Finicum was one of the men who has been occupying an Oregon wildlife refuge center since Jan. 3. He is shown on the video reaching for his jacket pocket before he was shot and killed by state police.

The footage from an FBI surveillance plane was taken after Robert “LaVoy” Finicum sped away from a traffic stop where the group’s leader, Ammon Bundy, was arrested, according to FBI special agent in charge Greg Bretzing.

FINICUM
Robert “LeVoy” Finicum

Finicum was a rancher from Arizona who acted as a spokesman for the occupiers at the Malheur National Wildlife Refuge. He was armed with a 9-millimeter handgun when he was stopped by police after allegedly reaching for the gun, Bretzing said.

“We want to do what we can to lay out an honest and unfiltered view of what happened and how it happened,” Bretzing told reporters.

The video shows a white truck speeding toward a spiked roadblock and hitting a snow bank. It narrowly missed one of the officers.

Finicum then got out of the truck and runs up the snow bank with his hands up. He reaches twice with his right hand toward what appears to be an inside pocket of his jacket.

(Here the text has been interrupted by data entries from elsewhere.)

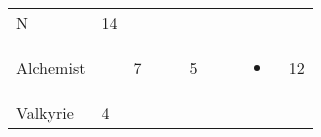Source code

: \documentclass[12pt]{article}
\begin{document}
\begin{longtable}[]{@{}llllllllll@{}}
\begin{minipage}[t]{0.07\columnwidth}
N
\strut\end{minipage} &
\begin{minipage}[t]{0.08\columnwidth}\raggedright\strut
14
\strut\end{minipage}\tabularnewline
\begin{minipage}[t]{0.13\columnwidth}\raggedright\strut
Alchemist
\strut\end{minipage} &
\begin{minipage}[t]{0.06\columnwidth}\raggedright\strut
\strut\end{minipage} &
\begin{minipage}[t]{0.06\columnwidth}\raggedright\strut
7
\strut\end{minipage} &
\begin{minipage}[t]{0.06\columnwidth}\raggedright\strut
\strut\end{minipage} &
\begin{minipage}[t]{0.06\columnwidth}\raggedright\strut
\strut\end{minipage} &
\begin{minipage}[t]{0.06\columnwidth}\raggedright\strut
5
\strut\end{minipage} &
\begin{minipage}[t]{0.06\columnwidth}\raggedright\strut
\strut\end{minipage} &
\begin{minipage}[t]{0.06\columnwidth}\raggedright\strut
\strut\end{minipage} &
\begin{minipage}[t]{0.07\columnwidth}\raggedright\strut
\begin{itemize}
\item
\end{itemize}
\strut\end{minipage} &
\begin{minipage}[t]{0.08\columnwidth}\raggedright\strut
12
\strut\end{minipage}\tabularnewline
\begin{minipage}[t]{0.13\columnwidth}\raggedright\strut
Valkyrie
\strut\end{minipage} &
\begin{minipage}[t]{0.06\columnwidth}\raggedright\strut
4
\strut\end{minipage} &
\begin{minipage}[t]{0.06\columnwidth}\raggedright\strut
\strut\end{minipage} &
\begin{minipage}[t]{0.06\columnwidth}\raggedright\strut

\end{minipage}
\end{longtable}
\end{document}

Bretzing said Finicum had a loaded handgun in his pocket and he “on at least two occasions” reached his right hand toward the pocket.

The Hammond family
The Hammond family

The video then shows the man being shot by officers. The kill shot appeared to be fired by an officer into the back of Finicum.

Bretzing told reporters that Oregon State Troopers shot Finicum after he reached toward his pocket.

Bretzing, the special agent in charge of the FBI in Oregon, said the video was released to settle questions surrounding Finicum’s death.

“We know there are various versions of what has happened out in the public domain. Most of them inaccurate. Some of them inflammatory.”

Finicum is being hailed as a martyr by many bloggers and on social media.

The Free Capitalist Project, for instance, ran a story titled “The Ambush and Murder of Robert ‘LaVoy’ Finicum.”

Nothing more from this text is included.